[What is needed]:
Copy out, from the data, each line containing the string "matchOTP".
★ ★ ★ ★ ★ ★ ★
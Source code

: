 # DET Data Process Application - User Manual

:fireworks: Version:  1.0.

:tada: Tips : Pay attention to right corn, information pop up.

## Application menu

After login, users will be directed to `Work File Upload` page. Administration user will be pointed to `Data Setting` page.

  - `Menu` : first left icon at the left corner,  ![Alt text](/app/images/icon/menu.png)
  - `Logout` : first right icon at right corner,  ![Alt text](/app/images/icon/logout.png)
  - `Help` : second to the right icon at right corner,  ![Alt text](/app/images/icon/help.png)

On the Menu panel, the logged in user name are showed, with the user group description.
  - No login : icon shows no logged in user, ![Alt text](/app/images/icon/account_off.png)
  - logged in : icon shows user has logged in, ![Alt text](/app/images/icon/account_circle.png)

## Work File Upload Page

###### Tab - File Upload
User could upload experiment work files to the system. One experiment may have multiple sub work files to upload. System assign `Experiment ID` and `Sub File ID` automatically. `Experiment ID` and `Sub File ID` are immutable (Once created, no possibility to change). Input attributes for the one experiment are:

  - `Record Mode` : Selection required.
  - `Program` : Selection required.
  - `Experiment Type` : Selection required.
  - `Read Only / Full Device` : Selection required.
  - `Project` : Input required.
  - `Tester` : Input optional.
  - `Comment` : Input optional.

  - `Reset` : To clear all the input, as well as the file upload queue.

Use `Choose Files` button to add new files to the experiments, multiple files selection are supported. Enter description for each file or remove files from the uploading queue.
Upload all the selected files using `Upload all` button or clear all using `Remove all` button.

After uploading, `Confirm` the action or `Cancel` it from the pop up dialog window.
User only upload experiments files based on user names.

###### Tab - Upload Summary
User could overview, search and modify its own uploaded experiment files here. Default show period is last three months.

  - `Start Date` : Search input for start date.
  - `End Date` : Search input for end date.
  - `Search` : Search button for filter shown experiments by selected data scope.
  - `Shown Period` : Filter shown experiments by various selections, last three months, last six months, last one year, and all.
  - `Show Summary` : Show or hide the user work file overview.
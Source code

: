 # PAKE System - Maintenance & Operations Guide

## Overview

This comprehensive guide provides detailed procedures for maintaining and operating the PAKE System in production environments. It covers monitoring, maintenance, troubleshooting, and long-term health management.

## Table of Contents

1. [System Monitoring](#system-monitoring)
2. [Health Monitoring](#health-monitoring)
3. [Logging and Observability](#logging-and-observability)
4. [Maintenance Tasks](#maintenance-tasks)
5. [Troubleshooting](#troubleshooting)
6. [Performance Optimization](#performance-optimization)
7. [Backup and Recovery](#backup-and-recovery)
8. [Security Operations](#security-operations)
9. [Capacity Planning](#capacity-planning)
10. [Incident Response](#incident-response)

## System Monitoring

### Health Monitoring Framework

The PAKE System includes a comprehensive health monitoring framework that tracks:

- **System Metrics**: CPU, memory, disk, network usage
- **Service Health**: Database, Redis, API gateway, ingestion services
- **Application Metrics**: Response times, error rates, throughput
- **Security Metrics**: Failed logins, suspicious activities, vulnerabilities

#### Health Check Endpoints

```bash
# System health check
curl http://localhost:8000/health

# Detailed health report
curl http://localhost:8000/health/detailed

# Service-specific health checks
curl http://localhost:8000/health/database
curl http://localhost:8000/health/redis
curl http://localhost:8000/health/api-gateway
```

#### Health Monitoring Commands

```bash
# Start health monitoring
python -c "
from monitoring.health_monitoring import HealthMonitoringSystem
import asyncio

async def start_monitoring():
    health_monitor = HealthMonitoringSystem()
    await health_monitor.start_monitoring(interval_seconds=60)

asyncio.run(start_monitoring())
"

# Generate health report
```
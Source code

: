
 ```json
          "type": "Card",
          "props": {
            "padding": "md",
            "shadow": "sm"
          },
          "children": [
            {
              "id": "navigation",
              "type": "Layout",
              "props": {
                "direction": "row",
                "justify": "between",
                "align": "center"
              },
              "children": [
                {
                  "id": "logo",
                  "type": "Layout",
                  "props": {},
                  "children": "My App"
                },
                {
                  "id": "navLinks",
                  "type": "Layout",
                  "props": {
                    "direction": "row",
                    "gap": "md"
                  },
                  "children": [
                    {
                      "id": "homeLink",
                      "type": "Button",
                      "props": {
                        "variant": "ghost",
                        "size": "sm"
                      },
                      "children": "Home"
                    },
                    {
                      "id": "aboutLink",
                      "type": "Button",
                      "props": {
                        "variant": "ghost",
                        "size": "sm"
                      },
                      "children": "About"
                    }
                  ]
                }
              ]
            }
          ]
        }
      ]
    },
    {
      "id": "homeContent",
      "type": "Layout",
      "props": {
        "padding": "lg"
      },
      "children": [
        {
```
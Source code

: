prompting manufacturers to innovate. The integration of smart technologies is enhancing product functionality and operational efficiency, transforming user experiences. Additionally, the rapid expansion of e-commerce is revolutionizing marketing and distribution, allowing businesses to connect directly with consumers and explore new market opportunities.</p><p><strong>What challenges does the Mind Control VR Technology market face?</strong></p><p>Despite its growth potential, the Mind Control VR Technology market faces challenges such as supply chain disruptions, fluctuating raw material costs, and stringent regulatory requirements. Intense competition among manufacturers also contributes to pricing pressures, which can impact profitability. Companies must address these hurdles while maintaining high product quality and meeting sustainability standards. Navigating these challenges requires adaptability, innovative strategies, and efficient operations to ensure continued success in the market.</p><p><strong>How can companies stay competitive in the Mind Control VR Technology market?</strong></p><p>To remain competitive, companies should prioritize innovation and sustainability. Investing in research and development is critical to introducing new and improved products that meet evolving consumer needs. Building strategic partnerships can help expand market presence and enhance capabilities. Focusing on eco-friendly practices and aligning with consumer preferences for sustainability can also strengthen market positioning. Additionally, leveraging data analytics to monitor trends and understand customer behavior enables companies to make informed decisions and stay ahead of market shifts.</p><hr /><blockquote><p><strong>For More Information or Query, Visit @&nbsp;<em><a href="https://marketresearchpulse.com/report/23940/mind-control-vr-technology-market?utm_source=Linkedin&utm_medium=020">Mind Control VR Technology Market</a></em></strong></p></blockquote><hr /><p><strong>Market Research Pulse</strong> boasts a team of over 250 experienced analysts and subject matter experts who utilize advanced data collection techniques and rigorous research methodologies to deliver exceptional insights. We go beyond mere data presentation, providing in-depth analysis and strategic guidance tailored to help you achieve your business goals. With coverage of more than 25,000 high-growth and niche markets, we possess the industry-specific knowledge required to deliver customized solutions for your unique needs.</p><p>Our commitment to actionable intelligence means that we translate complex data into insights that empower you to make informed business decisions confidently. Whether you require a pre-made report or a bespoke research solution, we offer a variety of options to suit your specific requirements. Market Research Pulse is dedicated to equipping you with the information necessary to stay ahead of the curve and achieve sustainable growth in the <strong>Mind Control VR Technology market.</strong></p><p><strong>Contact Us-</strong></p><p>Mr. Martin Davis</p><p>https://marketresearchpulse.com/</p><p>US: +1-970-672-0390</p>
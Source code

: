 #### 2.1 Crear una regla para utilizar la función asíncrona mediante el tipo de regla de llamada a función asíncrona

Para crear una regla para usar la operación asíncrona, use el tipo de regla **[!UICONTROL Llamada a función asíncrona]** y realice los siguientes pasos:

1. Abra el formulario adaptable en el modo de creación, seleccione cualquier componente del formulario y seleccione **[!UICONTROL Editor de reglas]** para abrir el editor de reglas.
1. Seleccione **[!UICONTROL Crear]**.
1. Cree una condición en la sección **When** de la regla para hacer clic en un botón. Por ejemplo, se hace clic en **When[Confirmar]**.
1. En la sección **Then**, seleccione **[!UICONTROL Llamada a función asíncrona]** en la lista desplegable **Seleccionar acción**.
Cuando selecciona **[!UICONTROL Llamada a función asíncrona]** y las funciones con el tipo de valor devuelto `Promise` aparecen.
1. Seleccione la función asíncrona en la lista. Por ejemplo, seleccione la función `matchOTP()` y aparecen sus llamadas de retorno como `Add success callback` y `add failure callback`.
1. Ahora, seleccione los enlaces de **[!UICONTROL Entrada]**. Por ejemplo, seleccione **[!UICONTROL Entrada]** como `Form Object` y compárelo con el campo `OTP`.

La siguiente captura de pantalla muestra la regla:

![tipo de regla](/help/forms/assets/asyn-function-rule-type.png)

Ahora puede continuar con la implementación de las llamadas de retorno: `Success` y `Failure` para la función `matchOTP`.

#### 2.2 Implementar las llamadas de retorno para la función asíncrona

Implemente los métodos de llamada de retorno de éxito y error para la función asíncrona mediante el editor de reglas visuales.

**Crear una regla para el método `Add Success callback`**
★ ★ ★ ★ ★ ★ ★
[Written response]:
1. Seleccione la función asíncrona en la lista. Por ejemplo, seleccione la función `matchOTP()` y aparecen sus llamadas de retorno como `Add success callback` y `add failure callback`.
Ahora puede continuar con la implementación de las llamadas de retorno: `Success` y `Failure` para la función `matchOTP`.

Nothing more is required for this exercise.